I think a 50-50 gender split in the shadow cabinet would be really good for politics - both in terms of how politics is done and also the policies that are deemed important.  Of course it doesn't follow that all women will do politics differently etc but the evidence suggests that when women create a critical mass it does begin to change things.  It would also mean more women with front bench experience so that when Labour is next in power there should be more experienced women who would be potential cabinet ministers.

Can I say at the outset, I have no objection to female shadow cabinet ministers, indeed it wouldn’t bother me if the majority were women, however on the condition that they were the best people and not simply there because of quotas or pandering to public bias.

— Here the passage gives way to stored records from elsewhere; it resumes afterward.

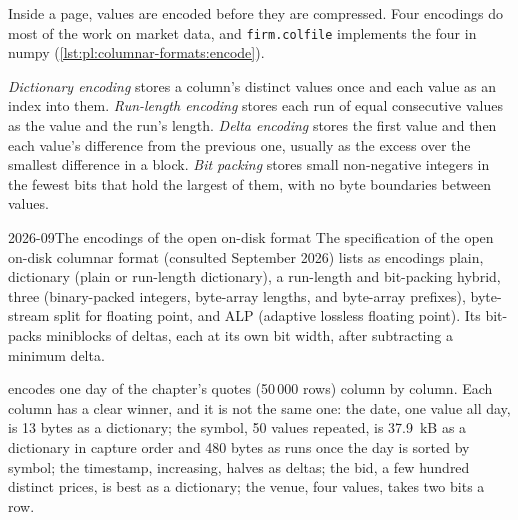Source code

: Inside a page, values are encoded before they are compressed. Four encodings do most of the work on market data, and
\texttt{firm.colfile} implements the four in numpy (\cref{lst:pl:columnar-formats:encode}).

\begin{definition}\label{def:pl:columnar-formats:encodings}
\emph{Dictionary encoding} stores a column's distinct values once and each value as an index into
them. \emph{Run-length encoding} stores each run of equal consecutive values as the value and the run's
length. \emph{Delta encoding} stores the first value and then each value's difference from the previous
one, usually as the excess over the smallest difference in a block. \emph{Bit packing} stores small
non-negative integers in the fewest bits that hold the largest of them, with no byte boundaries between values.
\end{definition}

\label{lst:pl:columnar-formats:encode}

\begin{dated}{2026-09}{The encodings of the open on-disk format}\label{dat:pl:columnar-formats:encodings}
The specification of the open on-disk columnar format (consulted September 2026) lists as encodings plain, dictionary (plain or
run-length dictionary), a run-length and bit-packing hybrid, three  (binary-packed integers, byte-array lengths,
and byte-array prefixes), byte-stream split for floating point, and ALP (adaptive lossless floating point). Its 
bit-packs miniblocks of deltas, each at its own bit width, after subtracting a minimum delta.
\end{dated}

 encodes one day of the chapter's quotes (50\,000 rows) column by column. Each column
has a clear winner, and it is not the same one: the date, one value all day, is 13 bytes as a dictionary; the symbol, 50 values
repeated, is 37.9~kB as a dictionary in capture order and 480 bytes as runs once the day is sorted by symbol; the timestamp,
increasing, halves as deltas; the bid, a few hundred distinct prices, is best as a dictionary; the venue, four values, takes two
bits a row.

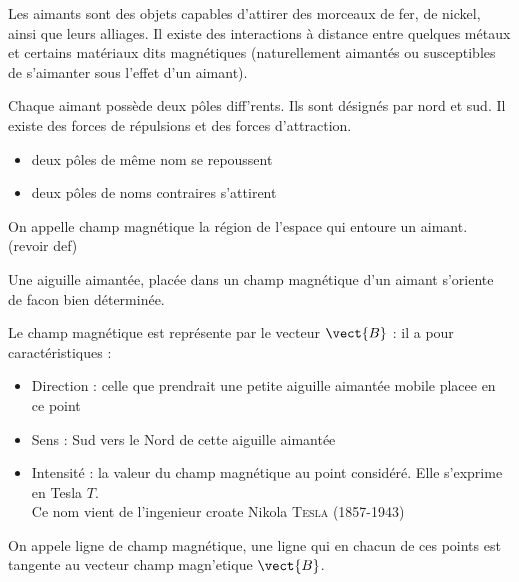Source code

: 
Les aimants sont des objets capables d'attirer des morceaux de fer, de nickel, ainsi que leurs alliages. Il existe des interactions \`a distance entre quelques m\'etaux et certains mat\'eriaux dits magn\'etiques (naturellement aimant\'es ou susceptibles de s'aimanter sous l'effet d'un aimant).



Chaque aimant poss\`ede deux p\^oles diff\e'rents. Ils sont d\'esign\'es par nord et sud. Il existe des forces de r\'epulsions et des forces d'attraction.

\begin{itemize}
\item deux p\^oles de m\^eme nom se repoussent
\item deux p\^oles de noms contraires s'attirent
\end{itemize}

On appelle champ magn\'etique la r\'egion de l'espace qui entoure un aimant.
(revoir def)

Une aiguille aimant\'ee, plac\'ee dans un champ magn\'etique d'un aimant s'oriente de facon bien d\'etermin\'ee.




Le champ magn\'etique est repr\'esente par le vecteur $\vect{B}$ : il a pour caract\'eristiques :

\begin{itemize}
\item Direction : celle que prendrait une petite aiguille aimant\'ee mobile placee en ce point
\item Sens : Sud vers le Nord de cette aiguille aimant\'ee
\item Intensit\'e : la valeur du champ magn\'etique au point consid\'er\'e. Elle s'exprime en Tesla $T$.\\
Ce nom vient de l'ingenieur croate Nikola \textsc{Tesla} (1857-1943)
\end{itemize}

On appele ligne de champ magn\'etique, une ligne qui en chacun de ces points est tangente au vecteur champ magn'etique $\vect{B}$.



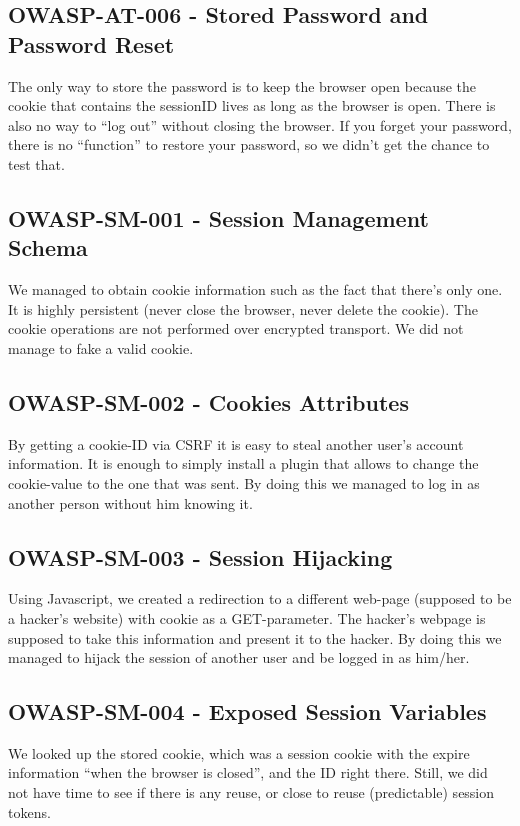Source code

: \subsection{OWASP-AT-006 - Stored Password and Password Reset}
The only way to store the password is to keep the browser open because the cookie that contains the sessionID lives as long as the browser is open. There is also no way to “log out” without closing the browser. If you forget your password, there is no “function” to restore your password, so we didn’t get the chance to test that.

\subsection{OWASP-SM-001 - Session Management Schema}
We managed to obtain cookie information such as the fact that there’s only one. It is highly persistent (never close the browser, never delete the cookie). The cookie operations are not performed over encrypted transport. We did not manage to fake a valid cookie.

\subsection{OWASP-SM-002 - Cookies Attributes}
By getting a cookie-ID via CSRF it is easy to steal another user’s account information. It is enough to simply install a plugin that allows to change the cookie-value to the one that was sent. By doing this we managed to log in as another person without him knowing it.

\subsection{OWASP-SM-003 - Session Hijacking}
Using Javascript, we created a redirection to a different web-page (supposed to be a hacker’s website) with cookie as a GET-parameter. The hacker’s webpage is supposed to take this information and present it to the hacker. By doing this we managed to hijack the session of another user and be logged in as him/her.

\subsection{OWASP-SM-004 - Exposed Session Variables}
We looked up the stored cookie, which was a session cookie with the expire information “when the browser is closed”, and the ID right there. Still, we did not have time to see if there is any reuse, or close to reuse (predictable) session tokens.

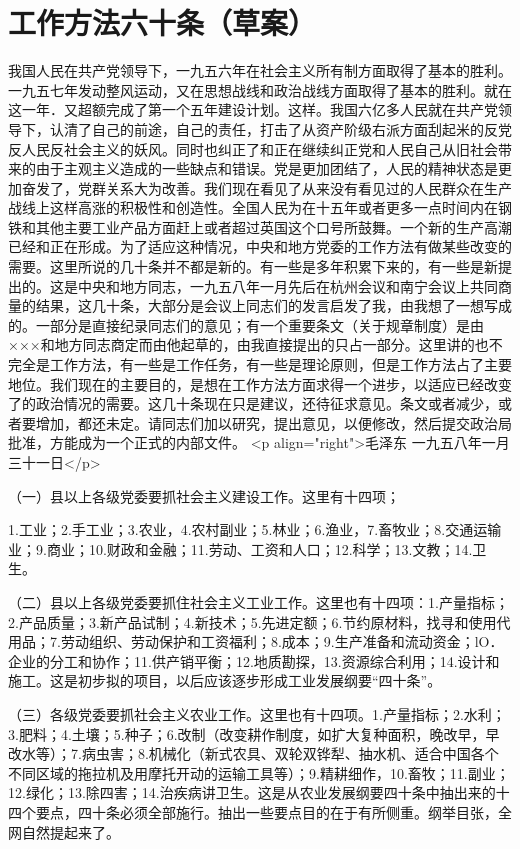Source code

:\section[工作方法六十条（草案）（一九五八年一月三十一日）]{工作方法六十条（草案）}


我国人民在共产党领导下，一九五六年在社会主义所有制方面取得了基本的胜利。一九五七年发动整风运动，又在思想战线和政治战线方面取得了基本的胜利。就在这一年．又超额完成了第一个五年建设计划。这样。我国六亿多人民就在共产党领导下，认清了自己的前途，自己的责任，打击了从资产阶级右派方面刮起米的反党反人民反社会主义的妖风。同时也纠正了和正在继续纠正党和人民自己从旧社会带来的由于主观主义造成的一些缺点和错误。党是更加团结了，人民的精神状态是更加奋发了，党群关系大为改善。我们现在看见了从来没有看见过的人民群众在生产战线上这样高涨的积极性和创造性。全国人民为在十五年或者更多一点时间内在钢铁和其他主要工业产品方面赶上或者超过英国这个口号所鼓舞。一个新的生产高潮已经和正在形成。为了适应这种情况，中央和地方党委的工作方法有做某些改变的需要。这里所说的几十条并不都是新的。有一些是多年积累下来的，有一些是新提出的。这是中央和地方同志，一九五八年一月先后在杭州会议和南宁会议上共同商量的结果，这几十条，大部分是会议上同志们的发言启发了我，由我想了一想写成的。一部分是直接纪录同志们的意见；有一个重要条文（关于规章制度）是由×××和地方同志商定而由他起草的，由我直接提出的只占一部分。这里讲的也不完全是工作方法，有一些是工作任务，有一些是理论原则，但是工作方法占了主要地位。我们现在的主要目的，是想在工作方法方面求得一个进步，以适应已经改变了的政治情况的需要。这几十条现在只是建议，还待征求意见。条文或者减少，或者要增加，都还未定。请同志们加以研究，提出意见，以便修改，然后提交政治局批准，方能成为一个正式的内部文件。
<p align="right">毛泽东
一九五八年一月三十一日</p>

（一）县以上各级党委要抓社会主义建设工作。这里有十四项；

1.工业；2.手工业；3.农业，4.农村副业；5.林业；6.渔业，7.畜牧业；8.交通运输业；9.商业；10.财政和金融；11.劳动、工资和人口；12.科学；13.文教；14.卫生。

（二）县以上各级党委要抓住社会主义工业工作。这里也有十四项：1.产量指标；2.产品质量；3.新产品试制；4.新技术；5.先进定额；6.节约原材料，找寻和使用代用品；7.劳动组织、劳动保护和工资福利；8.成本；9.生产准备和流动资金；lO．企业的分工和协作；11.供产销平衡；12.地质勘探，13.资源综合利用；14.设计和施工。这是初步拟的项目，以后应该逐步形成工业发展纲要“四十条”。

（三）各级党委要抓社会主义农业工作。这里也有十四项。1.产量指标；2.水利；3.肥料；4.土壤；5.种子；6.改制（改变耕作制度，如扩大复种面积，晚改早，早改水等）；7.病虫害；8.机械化（新式农具、双轮双铧犁、抽水机、适合中国各个不同区域的拖拉机及用摩托开动的运输工具等）；9.精耕细作，10.畜牧；11.副业；12.绿化；13.除四害；14.治疾病讲卫生。这是从农业发展纲要四十条中抽出来的十四个要点，四十条必须全部施行。抽出一些要点目的在于有所侧重。纲举目张，全网自然提起来了。

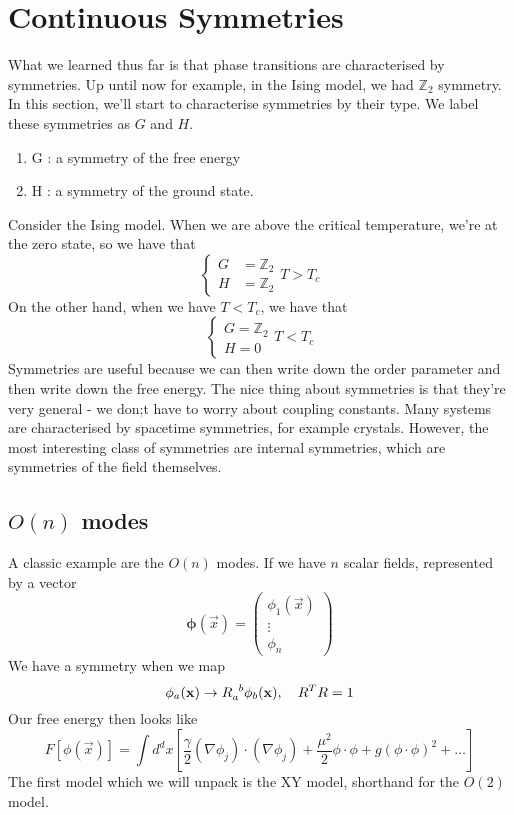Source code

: \section{Continuous Symmetries} 

What we learned thus far is that 
phase transitions are characterised by symmetries. 
Up until now for example, in the Ising model, we had $ \mathbb{ Z}_ 2  $  symmetry. 
In this section, we'll start to characterise symmetries 
by their type. We label these symmetries as $ G $ and $ H $. 
\begin{enumerate}
	\item G : a symmetry of the free energy 
	\item H : a symmetry of the ground state. 
\end{enumerate} 
Consider the Ising model. 
When we are above the critical temperature, we're 
at the zero state, so we have that 
\[
 \begin{cases}
	 G & = \mathbb{ Z} _ 2 \\
	 H & = \mathbb{ Z} _ 2 
 \end{cases}
 T > T _ c 
\] On the other hand, when we 
have $ T < T _ c$, we have that 
\[
 \begin{cases}
	 G = \mathbb{ Z} _ 2 \\
	 H = 0 
 \end{cases}
 T <  T _ c 
\]
Symmetries are useful because we can then write down the order parameter
and then write down the free energy. The nice
thing about symmetries is that they're very general  - we don;t have
to worry about coupling constants. 
Many systems are characterised by spacetime symmetries, for example crystals. 
However, the most interesting class of symmetries 
are internal symmetries, which are symmetries of the field themselves. 

\subsection{$ O ( n ) $ modes} 
A classic example are the 
$ O ( n ) $ modes. If we have $ n $ scalar fields, 
represented by a vector 
\[
	\mathbf{ \phi } ( \vec{x} )  = \begin{pmatrix}  
	\phi _ 1 ( \vec{x} ) \\ \vdots \\ \phi _ n \end{pmatrix} 
\] We have a symmetry when we map 
\[
	\phi _ a ( \vec{x} ) \to R \indices{_ a ^ b } \phi _ b ( \vec{x} ) , \quad R ^ T  R = 1 
\]  Our free energy then looks like 
\[
	F [ \phi ( \vec{x} ) ] = 
	\int d ^ d x \left[ 
	\frac{ \gamma }{ 2 } ( \nabla \phi _ j ) \cdot  ( \nabla \phi _ j ) +  \frac{\mu ^ 2 }{ 2}
\phi \cdot  \phi + g ( \phi \cdot  \phi ) ^ 2 + \dots \right] 
\] 
The first model which we will unpack is the XY model, shorthand 
for the $ O ( 2) $ model. 

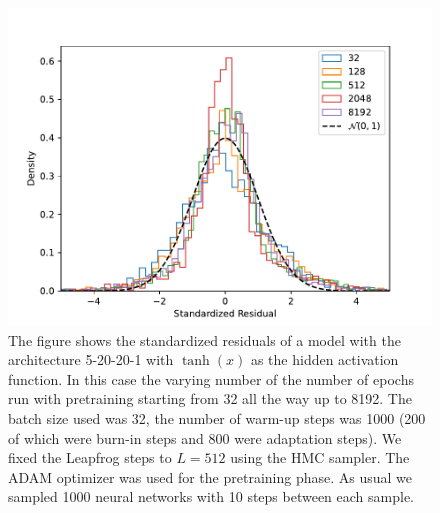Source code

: \begin{figure}
    \centering
    \includegraphics[scale=0.8]{figures/standardized_residuals/effect_of_pretraining/standardized_residuals_hmc_vs_pretraining_steps.pdf}
    \caption{The figure shows the standardized residuals of a model with the architecture 5-20-20-1 with $\tanh(x)$ as the
    hidden activation function. In this case the varying number of the number of epochs run with pretraining starting from 32 all the way up to 8192. The batch size used was 32, the number of warm-up steps was 1000 (200 of which were burn-in steps and 800 were adaptation steps). We fixed the Leapfrog steps to $L = 512$ using the HMC sampler. The ADAM optimizer was used for the pretraining phase. As usual we sampled 1000 neural networks with 10 steps between each sample.
    }
    \label{fig:std_residual_vs_pretraining}
\end{figure}

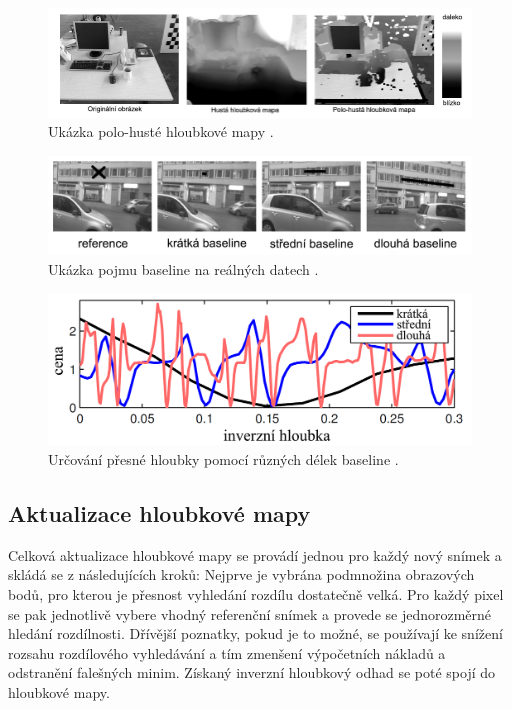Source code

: \documentclass[12pt,a4paper]{report}
\begin{document}
\begin{figure}[H]
\centering
\includegraphics[scale=0.7]{img/hloubkova_mapa.jpg}
\caption{Ukázka polo-husté hloubkové mapy \cite{Semi-Dense_VO}.}
\label{5}
\end{figure}

\begin{figure}[H]
\centering
\includegraphics[scale=0.4]{img/baseline.jpg}
\caption{Ukázka pojmu baseline na reálných datech \cite{Semi-Dense_VO}.}
\label{6}
\end{figure}

\begin{figure}[H]
\centering
\includegraphics[scale=0.4]{img/baseline2.png}
\caption{Určování přesné hloubky pomocí různých délek baseline \cite{Semi-Dense_VO}.}
\label{6b}
\end{figure}

\subsection*{Aktualizace hloubkové mapy}
Celková aktualizace hloubkové mapy se provádí jednou pro každý nový snímek a skládá se z následujících kroků: Nejprve je vybrána podmnožina obrazových bodů, pro kterou je přesnost vyhledání rozdílu dostatečně velká. Pro každý pixel se pak jednotlivě vybere vhodný referenční snímek a provede se jednorozměrné hledání rozdílnosti. Dřívější poznatky, pokud je to možné, se používají ke snížení rozsahu rozdílového vyhledávání a tím zmenšení výpočetních nákladů a odstranění falešných minim. Získaný inverzní hloubkový odhad se poté spojí do hloubkové mapy.
\end{document}
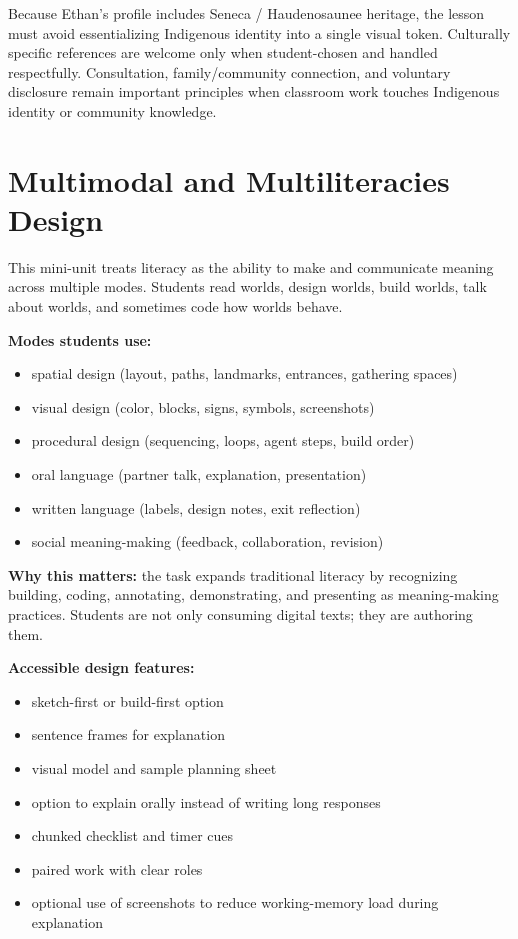 \documentclass[11pt]{article}
\begin{document}
Because Ethan's profile includes Seneca / Haudenosaunee heritage, the lesson must avoid essentializing Indigenous identity into a single visual token. Culturally specific references are welcome only when student-chosen and handled respectfully. Consultation, family/community connection, and voluntary disclosure remain important principles when classroom work touches Indigenous identity or community knowledge.

\section*{Multimodal and Multiliteracies Design}

This mini-unit treats literacy as the ability to make and communicate meaning across multiple modes. Students read worlds, design worlds, build worlds, talk about worlds, and sometimes code how worlds behave.

\textbf{Modes students use:}
\begin{itemize}[leftmargin=*]
    \item spatial design (layout, paths, landmarks, entrances, gathering spaces)
    \item visual design (color, blocks, signs, symbols, screenshots)
    \item procedural design (sequencing, loops, agent steps, build order)
    \item oral language (partner talk, explanation, presentation)
    \item written language (labels, design notes, exit reflection)
    \item social meaning-making (feedback, collaboration, revision)
\end{itemize}

\textbf{Why this matters:} the task expands traditional literacy by recognizing building, coding, annotating, demonstrating, and presenting as meaning-making practices. Students are not only consuming digital texts; they are authoring them.

\textbf{Accessible design features:}
\begin{itemize}[leftmargin=*]
    \item sketch-first or build-first option
    \item sentence frames for explanation
    \item visual model and sample planning sheet
    \item option to explain orally instead of writing long responses
    \item chunked checklist and timer cues
    \item paired work with clear roles
    \item optional use of screenshots to reduce working-memory load during explanation
\end{itemize}
\end{document}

The Labour party already uses women only selection in some constituencies to ensure a fair number of women will have the chance of getting elected. However once they get there then the rest should be decided on merit. If the women elected to the shadow cabinet on quotas, were not up to the job, then what is the point of putting them into the cabinet, come the next labour government?

The election campaign itself was dominated by the presidential approach, the stress being on electing a PM and not a party, concentrating on the three male party leaders and more women cabinet or shadow cabinet members would not have altered this.

 I am not convinced that more women in the cabinet would lead to more caring family friendly cabinet, the people, men or women, who get into these positions, are usually very ambitious, self driven people from privileged backgrounds, with little real sympathy or understanding of the needs of ordinary people.

I know nothing of what has happened in other countries and you may be right but I just have little confidence in so called positive discrimination, which really just picks out another group to be discriminated against. I can see the point, in the police for example of deliberately recruiting some, black, Asian, Chinese or gay officers to work with communities, who mistrust the force or have difficulties with English.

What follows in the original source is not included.